The Fifth Circuit affirmed the decision of the lower court in F.T.C. v. Assail, Inc., 410 F.3d 256 (5th Cir. 2005). The Fifth Circuit noted that Kimoto retained Draskovich on January 16, 2003, to defend him in the FTC's complaint, which charged a telemarketing scheme in violation of § 5(a) of the Federal Trade Commission Act, and in any potential criminal action. 410 F.3d at 259-60. The Fifth Circuit determined that the $210,000 fee paid by Kimoto to Draskovich was subject to the initial asset freeze order that the lower court placed on Kimoto's assets. Id. at 260.
The above discussion shows that Kimoto's counsel of record in the current matter, Robert Draskovich, was also Kimoto's counsel of record when Sierra's deposition was taken on February 12, 2004, and, the Court would assume, was vigorously defending Kimoto's interests. Although neither Kimoto nor Assail appeared for this deposition, counsel for Assail's officers, Mike Henriksen and Joel Best, appeared by telephone. On the other hand, notably absent from this litigation was the Department of Justice, which prosecuted the current action. Assail was prosecuted by the FTC, an independent administrative agency with the ability to litigate in its own name in district court.

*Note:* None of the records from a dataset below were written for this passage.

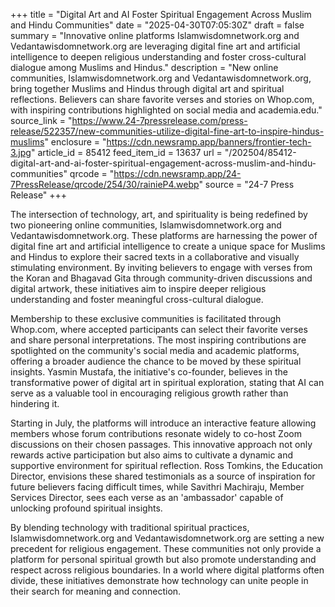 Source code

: +++
title = "Digital Art and AI Foster Spiritual Engagement Across Muslim and Hindu Communities"
date = "2025-04-30T07:05:30Z"
draft = false
summary = "Innovative online platforms Islamwisdomnetwork.org and Vedantawisdomnetwork.org are leveraging digital fine art and artificial intelligence to deepen religious understanding and foster cross-cultural dialogue among Muslims and Hindus."
description = "New online communities, Islamwisdomnetwork.org and Vedantawisdomnetwork.org, bring together Muslims and Hindus through digital art and spiritual reflections. Believers can share favorite verses and stories on Whop.com, with inspiring contributions highlighted on social media and academia.edu."
source_link = "https://www.24-7pressrelease.com/press-release/522357/new-communities-utilize-digital-fine-art-to-inspire-hindus-muslims"
enclosure = "https://cdn.newsramp.app/banners/frontier-tech-3.jpg"
article_id = 85412
feed_item_id = 13637
url = "/202504/85412-digital-art-and-ai-foster-spiritual-engagement-across-muslim-and-hindu-communities"
qrcode = "https://cdn.newsramp.app/24-7PressRelease/qrcode/254/30/rainieP4.webp"
source = "24-7 Press Release"
+++

<p>The intersection of technology, art, and spirituality is being redefined by two pioneering online communities, Islamwisdomnetwork.org and Vedantawisdomnetwork.org. These platforms are harnessing the power of digital fine art and artificial intelligence to create a unique space for Muslims and Hindus to explore their sacred texts in a collaborative and visually stimulating environment. By inviting believers to engage with verses from the Koran and Bhagavad Gita through community-driven discussions and digital artwork, these initiatives aim to inspire deeper religious understanding and foster meaningful cross-cultural dialogue.</p><p>Membership to these exclusive communities is facilitated through Whop.com, where accepted participants can select their favorite verses and share personal interpretations. The most inspiring contributions are spotlighted on the community's social media and academic platforms, offering a broader audience the chance to be moved by these spiritual insights. Yasmin Mustafa, the initiative's co-founder, believes in the transformative power of digital art in spiritual exploration, stating that AI can serve as a valuable tool in encouraging religious growth rather than hindering it.</p><p>Starting in July, the platforms will introduce an interactive feature allowing members whose forum contributions resonate widely to co-host Zoom discussions on their chosen passages. This innovative approach not only rewards active participation but also aims to cultivate a dynamic and supportive environment for spiritual reflection. Ross Tomkins, the Education Director, envisions these shared testimonials as a source of inspiration for future believers facing difficult times, while Savithri Machiraju, Member Services Director, sees each verse as an 'ambassador' capable of unlocking profound spiritual insights.</p><p>By blending technology with traditional spiritual practices, Islamwisdomnetwork.org and Vedantawisdomnetwork.org are setting a new precedent for religious engagement. These communities not only provide a platform for personal spiritual growth but also promote understanding and respect across religious boundaries. In a world where digital platforms often divide, these initiatives demonstrate how technology can unite people in their search for meaning and connection.</p> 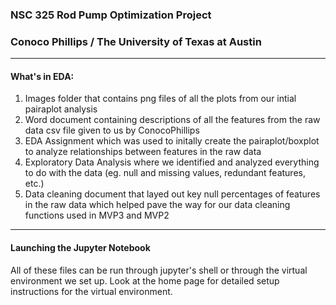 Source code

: ### NSC 325 Rod Pump Optimization Project

### Conoco Phillips / The University of Texas at Austin

---

#### What's in EDA:

1. Images folder that contains png files of all the plots from our intial pairaplot analysis
2. Word document containing descriptions of all the features from the raw data csv file given to us by ConocoPhillips
3. EDA Assignment which was used to initally create the pairaplot/boxplot to analyze relationships between features in the raw data  
4. Exploratory Data Analysis where we identified and analyzed everything to do with the data (eg. null and missing values, redundant features, etc.)
5. Data cleaning document that layed out key null percentages of features in the raw data which helped pave the way for our data cleaning functions used in MVP3 and MVP2

---

#### Launching the Jupyter Notebook

All of these files can be run through jupyter's shell or through the virtual environment we set up. Look at the home page for detailed setup instructions for the virtual environment.
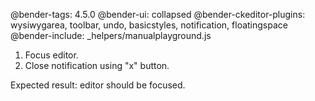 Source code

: @bender-tags: 4.5.0
@bender-ui: collapsed
@bender-ckeditor-plugins: wysiwygarea, toolbar, undo, basicstyles, notification, floatingspace
@bender-include: _helpers/manualplayground.js

1. Focus editor.
2. Close notification using "x" button.

Expected result: editor should be focused. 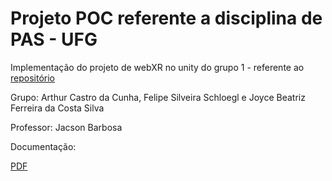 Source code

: # Projeto POC referente a disciplina de PAS - UFG

Implementação do projeto de webXR no unity do grupo 1 - referente ao [repositório](https://github.com/schloegl10/padroes-arquitetura-software-1-2022-2)

Grupo: Arthur Castro da Cunha, Felipe Silveira Schloegl e Joyce Beatriz Ferreira da Costa Silva

Professor: Jacson Barbosa

Documentação: 

[PDF](doc.pdf)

In sum, the exhibit to the deposition that Kimoto claims was suppressed by the Government was in his own hands and those of his attorney and only subsequently obtained by the Department of Justice or the United States Attorney's Office. It is not the Government's responsibility to search the record of a civil case in which Kimoto was represented by the selfsame attorney who represents him herein in order to hand him an exhibit on a silver platter.

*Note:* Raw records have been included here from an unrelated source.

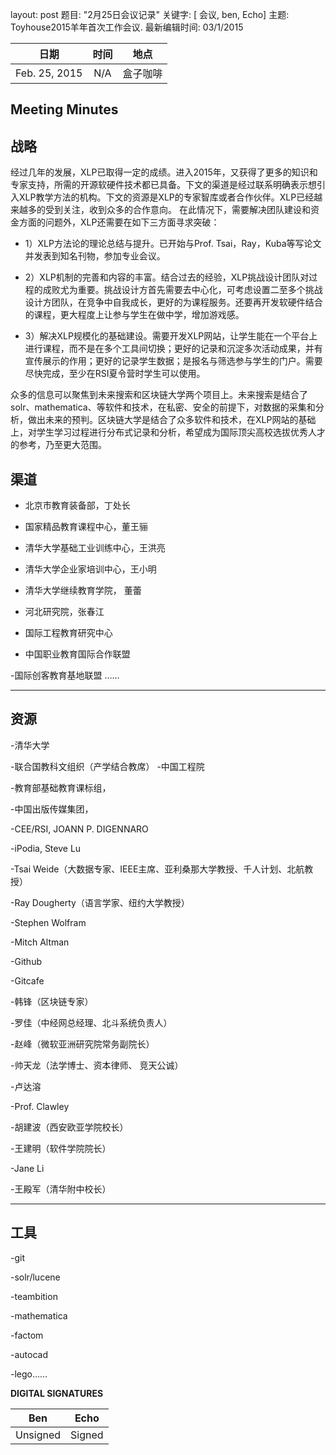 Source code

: ﻿

layout: post 
题目: "2月25日会议记录" 
关键字: [ 会议, ben, Echo] 
主题: Toyhouse2015羊年首次工作会议.
最新编辑时间: 03/1/2015

|**日期** |**时间**|**地点**
| ------------- |:----------------:|:-------:
|Feb. 25, 2015| N/A | 盒子咖啡

Meeting Minutes
------


**战略**
---
经过几年的发展，XLP已取得一定的成绩。进入2015年，又获得了更多的知识和专家支持，所需的开源软硬件技术都已具备。下文的渠道是经过联系明确表示想引入XLP教学方法的机构。下文的资源是XLP的专家智库或者合作伙伴。XLP已经越来越多的受到关注，收到众多的合作意向。
在此情况下，需要解决团队建设和资金方面的问题外，XLP还需要在如下三方面寻求突破：

- 1）XLP方法论的理论总结与提升。已开始与Prof. Tsai，Ray，Kuba等写论文并发表到知名刊物，参加专业会议。

- 2）XLP机制的完善和内容的丰富。结合过去的经验，XLP挑战设计团队对过程的成败尤为重要。挑战设计方首先需要去中心化，可考虑设置二至多个挑战设计方团队，在竞争中自我成长，更好的为课程服务。还要再开发软硬件结合的课程，更大程度上让参与学生在做中学，增加游戏感。

- 3）解决XLP规模化的基础建设。需要开发XLP网站，让学生能在一个平台上进行课程，而不是在多个工具间切换；更好的记录和沉淀多次活动成果，并有宣传展示的作用；更好的记录学生数据；是报名与筛选参与学生的门户。需要尽快完成，至少在RSI夏令营时学生可以使用。

众多的信息可以聚焦到未来搜索和区块链大学两个项目上。未来搜索是结合了solr、mathematica、等软件和技术，在私密、安全的前提下，对数据的采集和分析，做出未来的预判。区块链大学是结合了众多软件和技术，在XLP网站的基础上，对学生学习过程进行分布式记录和分析，希望成为国际顶尖高校选拔优秀人才的参考，乃至更大范围。

**渠道**
---
- 北京市教育装备部，丁处长

- 国家精品教育课程中心，董王骊

- 清华大学基础工业训练中心，王洪亮

- 清华大学企业家培训中心，王小明

- 清华大学继续教育学院，  董蕾
 
- 河北研究院，张春江

- 国际工程教育研究中心

- 中国职业教育国际合作联盟

-国际创客教育基地联盟
……

---------------------------------------------------------------------------------
资源
---
-清华大学

-联合国教科文组织（产学结合教席）
-中国工程院

-教育部基础教育课标组，

-中国出版传媒集团，

-CEE/RSI, JOANN P. DIGENNARO

-iPodia, Steve Lu

-Tsai Weide（大数据专家、IEEE主席、亚利桑那大学教授、千人计划、北航教授）

-Ray Dougherty（语言学家、纽约大学教授）

-Stephen Wolfram

-Mitch Altman

-Github

-Gitcafe

-韩锋（区块链专家）

-罗佳（中经网总经理、北斗系统负责人）

-赵峰（微软亚洲研究院常务副院长）

-帅天龙（法学博士、资本律师、  竞天公诚）

-卢达溶

-Prof. Clawley 

-胡建波（西安欧亚学院校长）

-王建明（软件学院院长）

-Jane Li

-王殿军（清华附中校长）

--------------------------
工具
---
-git

-solr/lucene

-teambition

-mathematica

-factom

-autocad

-lego……



**DIGITAL SIGNATURES**

|**Ben** |**Echo**|
| ------------- |----------------|
|Unsigned | Signed

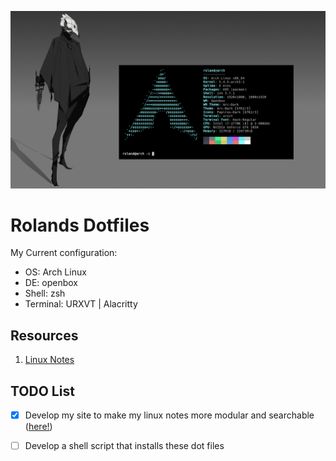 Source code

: ![heading](https://github.com/RolandWarburton/dotfiles/raw/master/Media/2020-02-19_12-13.png  "heading")

# Rolands Dotfiles

My Current configuration:

* OS: Arch Linux
* DE: openbox
* Shell: zsh
* Terminal: URXVT | Alacritty

## Resources

1. [Linux Notes](https://gist.github.com/RolandWarburton/33a44ba246da577cee2f16da502d7464)

## TODO List

* [x] Develop my site to make my linux notes more modular and searchable ([here!](https://blog.rolandw.dev/notes/linux))
* [ ] Develop a shell script that installs these dot files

In sum, the Court finds that there is a reasonable basis in the record for the jury's verdict, and, accordingly, it must stand. See Galati, 230 F.3d at 258 (citation omitted).
B. Motion for New Trial
Kimoto moves for a new trial based on the Government's alleged continued failure to produce complete digital evidence, destruction of exculpatory physical evidence and failure to provide Jencks material.
The Court exhaustively considered the issue of the Government's alleged failure to preserve and provide physical and digital evidence in its May 8, 2008 Order denying Kimoto's motion to dismiss. Order, Doc. 66. Kimoto again advances "the same reasons articulated in the Defense's motion to dismiss...." More specifically, Kimoto first rehashes his argument that he was unable to present an adequate defense at trial because the Government destroyed or failed to produce pallets of documents. These documents, along with hard drives, computers and servers, were allegedly seized from Specialty Outsourcing Solutions ("SOS)*fn5 by agents of the United States Secret Service and the Internal Revenue Service Criminal Investigative Division. Kimoto asserts that of 800,000 physical documents taken from SOS, the Government produced only 4,600.

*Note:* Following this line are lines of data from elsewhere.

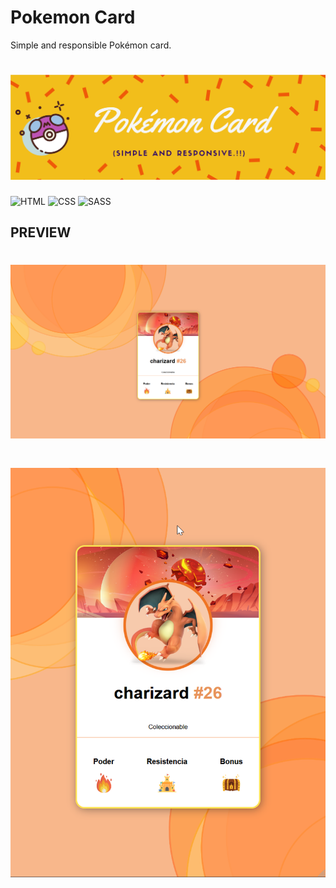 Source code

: # Pokemon Card

Simple and responsible Pokémon card.

# ![Banner](https://raw.githubusercontent.com/GravityX19/Pokemon-card/main/banner.png)

![HTML](<https://img.shields.io/badge/HTML5-E34F26.svg?style=for-the-badge&logo=HTML5&logoColor=white>)
![CSS](<https://img.shields.io/badge/CSS3-1572B6.svg?style=for-the-badge&logo=CSS3&logoColor=white>)
![SASS](<https://img.shields.io/badge/Sass-CC6699.svg?style=for-the-badge&logo=Sass&logoColor=white>)

## PREVIEW

# ![mobile view](https://raw.githubusercontent.com/GravityX19/Pokemon-card/main/pc.png)
# ![Banner](https://raw.githubusercontent.com/GravityX19/Pokemon-card/main/mobile.png)

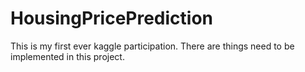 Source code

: # HousingPricePrediction
This is my first ever kaggle participation. There are things need to be implemented in this project.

Jay Lankford, a partner in SOS, testified that the United States Secret Service seized pallets of business-related documents, computers and hard drives from SOS. Lankford (April 3, 2008) 137:16-25; 138:15-18. The computers and hard drives were returned but not the documents. Id. 10-14. Lankford did not, however, testify that all of the records seized were Assail customer inquiry forms or that all of the documents generated in the year-and-a-half relationship between Assail and SOS were retained. Rather, Lankford testified that the pallets of information contained internal working documents, payroll and accounting documents. See id. at 138:1-7. When asked if he was aware of how many documents were at SOS, Lankford responded, "No, sir. Couldn't tell you." Id. 138:8-10.
Without citation to the record, Kimoto asserts that Lankford "specifically testified" that approximately 8,000 handwritten documents were "produced[d] on a daily basis" and that they were preserved utilizing methodology consistent with the relative handful at trial. Lankford testified that between 6,400 and 8,000 complaining customers called each day (Id. 89:7-10), but he did not testify that every call was notated in writing. He stated, rather, that the calls "should have been" notated but "it was updated and you hoped it was updated in the system as well. Id. 219:25-220:3. A careful review of the transcript provides no support for Kimoto's conclusory assertion that all handwritten documents were preserved utilizing a methodology consistent with the documents offered at trial. There is no testimony that supports Kimoto's assertion that the Government actually destroyed nearly 800,000 documents.
According to the testimony of Postal Inspector Floyd Adam Latham at the hearing on Kimoto's motion to dismiss, the Secret Service seized thirty-three boxes of documents from SOS, all of which were made available to the defense. Latham also testified that hard drives seized from SOS were returned and that no computer evidence was destroyed.
In sum, Kimoto's chain of assertions simply does not link up. There is no evidence that SOS had nearly 800,000 handwritten customer inquiry forms on its premises when the federal agents executed their search warrant or that, if present, the documents were actually seized by the agents or, if both present and seized, that the documents were destroyed.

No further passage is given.